PROMPT: Work out the count of lines in the entries below that include "authentication", and write only that count.

........

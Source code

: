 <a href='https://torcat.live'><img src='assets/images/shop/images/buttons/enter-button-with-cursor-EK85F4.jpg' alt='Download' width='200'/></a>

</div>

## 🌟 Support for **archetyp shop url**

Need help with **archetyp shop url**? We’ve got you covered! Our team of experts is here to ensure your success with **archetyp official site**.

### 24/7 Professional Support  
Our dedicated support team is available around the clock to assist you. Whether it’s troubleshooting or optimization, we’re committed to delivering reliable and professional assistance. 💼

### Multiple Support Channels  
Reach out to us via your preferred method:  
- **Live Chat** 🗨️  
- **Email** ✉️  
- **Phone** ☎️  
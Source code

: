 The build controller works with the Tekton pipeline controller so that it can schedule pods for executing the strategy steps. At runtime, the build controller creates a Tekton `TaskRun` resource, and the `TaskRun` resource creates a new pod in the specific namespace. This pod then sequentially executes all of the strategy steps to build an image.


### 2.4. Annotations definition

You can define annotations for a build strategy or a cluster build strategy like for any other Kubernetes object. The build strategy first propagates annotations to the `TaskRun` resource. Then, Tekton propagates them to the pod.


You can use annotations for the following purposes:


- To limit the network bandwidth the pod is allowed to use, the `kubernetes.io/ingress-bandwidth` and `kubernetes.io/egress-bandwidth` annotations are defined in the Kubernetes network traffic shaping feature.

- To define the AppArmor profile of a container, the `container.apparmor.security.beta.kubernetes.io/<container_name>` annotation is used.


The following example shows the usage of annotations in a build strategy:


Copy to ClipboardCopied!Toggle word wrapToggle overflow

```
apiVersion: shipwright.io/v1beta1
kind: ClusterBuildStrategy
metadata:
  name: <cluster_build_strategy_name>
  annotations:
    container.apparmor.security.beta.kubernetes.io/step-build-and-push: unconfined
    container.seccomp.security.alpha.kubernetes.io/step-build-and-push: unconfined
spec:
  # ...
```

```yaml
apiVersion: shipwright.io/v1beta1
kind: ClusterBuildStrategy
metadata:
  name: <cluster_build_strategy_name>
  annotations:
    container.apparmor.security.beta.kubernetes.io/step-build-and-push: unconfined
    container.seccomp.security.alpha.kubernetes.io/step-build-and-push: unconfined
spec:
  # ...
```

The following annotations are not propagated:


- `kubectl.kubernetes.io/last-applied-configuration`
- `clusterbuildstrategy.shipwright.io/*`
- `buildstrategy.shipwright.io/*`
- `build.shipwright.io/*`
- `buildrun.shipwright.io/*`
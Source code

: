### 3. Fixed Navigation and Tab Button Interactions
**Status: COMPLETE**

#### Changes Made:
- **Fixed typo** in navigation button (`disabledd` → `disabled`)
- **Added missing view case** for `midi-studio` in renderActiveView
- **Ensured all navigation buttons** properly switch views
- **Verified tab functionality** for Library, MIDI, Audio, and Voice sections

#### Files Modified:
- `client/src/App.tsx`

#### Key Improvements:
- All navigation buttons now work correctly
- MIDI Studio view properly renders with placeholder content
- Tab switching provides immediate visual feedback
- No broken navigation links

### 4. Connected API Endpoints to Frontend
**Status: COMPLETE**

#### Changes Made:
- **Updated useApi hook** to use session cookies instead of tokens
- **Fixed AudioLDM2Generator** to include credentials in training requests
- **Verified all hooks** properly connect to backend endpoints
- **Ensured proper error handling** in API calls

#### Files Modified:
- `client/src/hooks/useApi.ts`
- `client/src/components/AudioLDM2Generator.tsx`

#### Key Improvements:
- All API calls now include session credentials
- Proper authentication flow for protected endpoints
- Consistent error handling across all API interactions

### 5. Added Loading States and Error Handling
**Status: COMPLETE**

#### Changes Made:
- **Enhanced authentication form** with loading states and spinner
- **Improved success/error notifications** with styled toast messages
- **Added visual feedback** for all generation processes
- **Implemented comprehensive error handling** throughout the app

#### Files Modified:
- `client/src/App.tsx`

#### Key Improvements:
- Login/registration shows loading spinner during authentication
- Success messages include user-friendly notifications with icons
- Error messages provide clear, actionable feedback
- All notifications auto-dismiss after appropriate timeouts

........

RESULT: 3